Tulsans Go East To Help After Damaging Storms
TULSA, Oklahoma - More than a million customers were still without power from the Midwest to the east coast.
This is the fourth day folks are dealing with sweltering heat and no electricity.
The death toll from this summer storm now stands at 23, and authorities are concerned the longer it takes to get back to normal, the more vulnerable people will get.
Utility crews say they are working 16-hour shifts, sometimes longer.
President Obama declared federal disaster emergencies in Ohio and West Virginia.
The Public Service Company of Oklahoma has 60 employees from Tulsa helping out in Ohio, and they expect to be there all week.
Oklahoma Gas and Electric has crews there as well.
A Tulsan who was there for the storm said by Oklahoma standards it wasn't so unusual, except in the amount of damage that was left behind.
The line of storms that moved from Chicago to Washington D.C. was remarkable because that part of the country hardly ever gets that kind of storm.

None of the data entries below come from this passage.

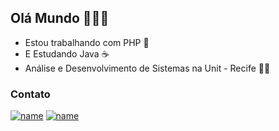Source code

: ## Olá Mundo 👋:technologist:


- Estou trabalhando com PHP :elephant: 
- E Estudando Java :coffee:
- Análise e Desenvolvimento de Sistemas na Unit - Recife :student:

### Contato
[![name](https://img.shields.io/badge/LinkedIn-0077B5?style=for-the-badge&logo=linkedin&logoColor=white)](https://www.linkedin.com/in/joaogrbm/)
[![name](https://img.shields.io/badge/Gmail-D14836?style=for-the-badge&logo=gmail&logoColor=white)](mailto:joaogrbm@gmail.com)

It moved through Friday afternoon, arriving in Washington about midnight, and leaving plenty of damage.
From Tulsa, News on 6 meteorologist Mike Grogan was watching the weather.
"I'm drawn to active weather and if I see that happening near family and friends, I like to let them know even if they're out of Oklahoma," said Mike Grogan.
So he called his father Pat Grogan, who was visiting Washington.
"He had actually texted me before the storm and said ‘There's a storm coming your way,' and I told my niece, ‘You better take the dog out, because it's going to rain and pretty soon the power went out,'" Pat Grogan said.
Grogan said the storm really didn't seem that severe until he saw the damage.
"The amount of devastation was amazing to me," Pat said. "There wasn't a road I was on that I didn't have to go around trees, some of them 3-foot in diameter."
Mike Grogan said a storm like that here would cause damage, but not nearly as much, in part because anything in Oklahoma that can be easily blown over already has been.
"They're more heavily wooded than we are and they have an older infrastructure, so their problems are going to be compounded as a result," he said.
Pat Grogan said he couldn't believe a storm like that could leave that much damage.
"We have 60 mile per hour winds in the state, straight line and there's obvious damage from those here, but I've never seen damage like what I saw widespread throughout the District," Pat said.